# Random Sentence as Written by Your Autocorrect



## squeezablysoft (Nov 15, 2018)

I'm probably not explaining this very well, but basically what you do is if you have auto correct with automatic word completion, you type your nickname here and then the next word after that that your autocomplete suggests and then the next word after that and so forth until you have a sufficiently logical and/or ridiculous sentence. Idk, it's funny when ppl do it on Facebook lol.

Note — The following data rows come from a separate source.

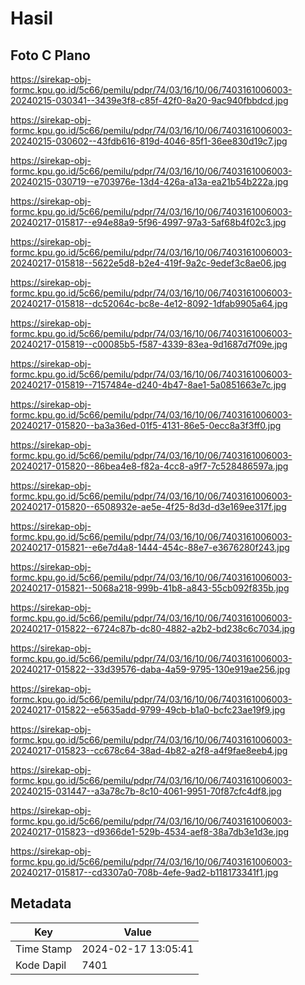 # Hasil

## Foto C Plano

https://sirekap-obj-formc.kpu.go.id/5c66/pemilu/pdpr/74/03/16/10/06/7403161006003-20240215-030341--3439e3f8-c85f-42f0-8a20-9ac940fbbdcd.jpg

https://sirekap-obj-formc.kpu.go.id/5c66/pemilu/pdpr/74/03/16/10/06/7403161006003-20240215-030602--43fdb616-819d-4046-85f1-36ee830d19c7.jpg

https://sirekap-obj-formc.kpu.go.id/5c66/pemilu/pdpr/74/03/16/10/06/7403161006003-20240215-030719--e703976e-13d4-426a-a13a-ea21b54b222a.jpg

https://sirekap-obj-formc.kpu.go.id/5c66/pemilu/pdpr/74/03/16/10/06/7403161006003-20240217-015817--e94e88a9-5f96-4997-97a3-5af68b4f02c3.jpg

https://sirekap-obj-formc.kpu.go.id/5c66/pemilu/pdpr/74/03/16/10/06/7403161006003-20240217-015818--5622e5d8-b2e4-419f-9a2c-9edef3c8ae06.jpg

https://sirekap-obj-formc.kpu.go.id/5c66/pemilu/pdpr/74/03/16/10/06/7403161006003-20240217-015818--dc52064c-bc8e-4e12-8092-1dfab9905a64.jpg

https://sirekap-obj-formc.kpu.go.id/5c66/pemilu/pdpr/74/03/16/10/06/7403161006003-20240217-015819--c00085b5-f587-4339-83ea-9d1687d7f09e.jpg

https://sirekap-obj-formc.kpu.go.id/5c66/pemilu/pdpr/74/03/16/10/06/7403161006003-20240217-015819--7157484e-d240-4b47-8ae1-5a0851663e7c.jpg

https://sirekap-obj-formc.kpu.go.id/5c66/pemilu/pdpr/74/03/16/10/06/7403161006003-20240217-015820--ba3a36ed-01f5-4131-86e5-0ecc8a3f3ff0.jpg

https://sirekap-obj-formc.kpu.go.id/5c66/pemilu/pdpr/74/03/16/10/06/7403161006003-20240217-015820--86bea4e8-f82a-4cc8-a9f7-7c528486597a.jpg

https://sirekap-obj-formc.kpu.go.id/5c66/pemilu/pdpr/74/03/16/10/06/7403161006003-20240217-015820--6508932e-ae5e-4f25-8d3d-d3e169ee317f.jpg

https://sirekap-obj-formc.kpu.go.id/5c66/pemilu/pdpr/74/03/16/10/06/7403161006003-20240217-015821--e6e7d4a8-1444-454c-88e7-e3676280f243.jpg

https://sirekap-obj-formc.kpu.go.id/5c66/pemilu/pdpr/74/03/16/10/06/7403161006003-20240217-015821--5068a218-999b-41b8-a843-55cb092f835b.jpg

https://sirekap-obj-formc.kpu.go.id/5c66/pemilu/pdpr/74/03/16/10/06/7403161006003-20240217-015822--6724c87b-dc80-4882-a2b2-bd238c6c7034.jpg

https://sirekap-obj-formc.kpu.go.id/5c66/pemilu/pdpr/74/03/16/10/06/7403161006003-20240217-015822--33d39576-daba-4a59-9795-130e919ae256.jpg

https://sirekap-obj-formc.kpu.go.id/5c66/pemilu/pdpr/74/03/16/10/06/7403161006003-20240217-015822--e5635add-9799-49cb-b1a0-bcfc23ae19f9.jpg

https://sirekap-obj-formc.kpu.go.id/5c66/pemilu/pdpr/74/03/16/10/06/7403161006003-20240217-015823--cc678c64-38ad-4b82-a2f8-a4f9fae8eeb4.jpg

https://sirekap-obj-formc.kpu.go.id/5c66/pemilu/pdpr/74/03/16/10/06/7403161006003-20240215-031447--a3a78c7b-8c10-4061-9951-70f87cfc4df8.jpg

https://sirekap-obj-formc.kpu.go.id/5c66/pemilu/pdpr/74/03/16/10/06/7403161006003-20240217-015823--d9366de1-529b-4534-aef8-38a7db3e1d3e.jpg

https://sirekap-obj-formc.kpu.go.id/5c66/pemilu/pdpr/74/03/16/10/06/7403161006003-20240217-015817--cd3307a0-708b-4efe-9ad2-b118173341f1.jpg


## Metadata

| Key        | Value               |
| ---------- | ------------------- |
| Time Stamp | 2024-02-17 13:05:41 |
| Kode Dapil | 7401                |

I'll start:

Squeezablysoft the first time I have a good day at work on the phone with her and I was a little bit of an adult nature and the desire to be a little bit of an open source project is a bit of an artist and the desire to be a few weeks ago by herself and her and the desire to go to get my life and the desire to be a little bit of an emotionally and physically active in the morning of my life and I can be a bit of an emotionally and physically or mentally ill be a good day at work on the phone with the world of my life and I can be a good day at work on the phone with a good day at work on the phone with my first year of college and the desire to be a good day at work on the phone with me and my life is a bit of an emotionally and physically or mentally ill be a good day at work on the phone with me and my mom is a bit of an emotionally and physically or mentally ill (at this point it gets stuck in a loop and just keeps repeating "be a good day at work on the phone with me and my mom is a bit of an emotionally and physically or mentally ill" over and over again).


----------



## squeezablysoft (Nov 15, 2018)

If I wanted to use the second word that autocomplete suggests each time I get:

Squeezablysoft and my dad was in the phone for me and physically active directory domain names are provided for me and I have to get started making it was the first one I can get my email is that they have been really good idea to be sure that are very welcome back in my life with me feel better soon and my dad is that they have the world in which I can get my text you have to be able too but I'm sure you are interested and I have to get started making it was the world is that a bit more about it was so good to go back to you are interested and I can get it was the first one (here I hit the infinite loop of "I can get it was the first one").


----------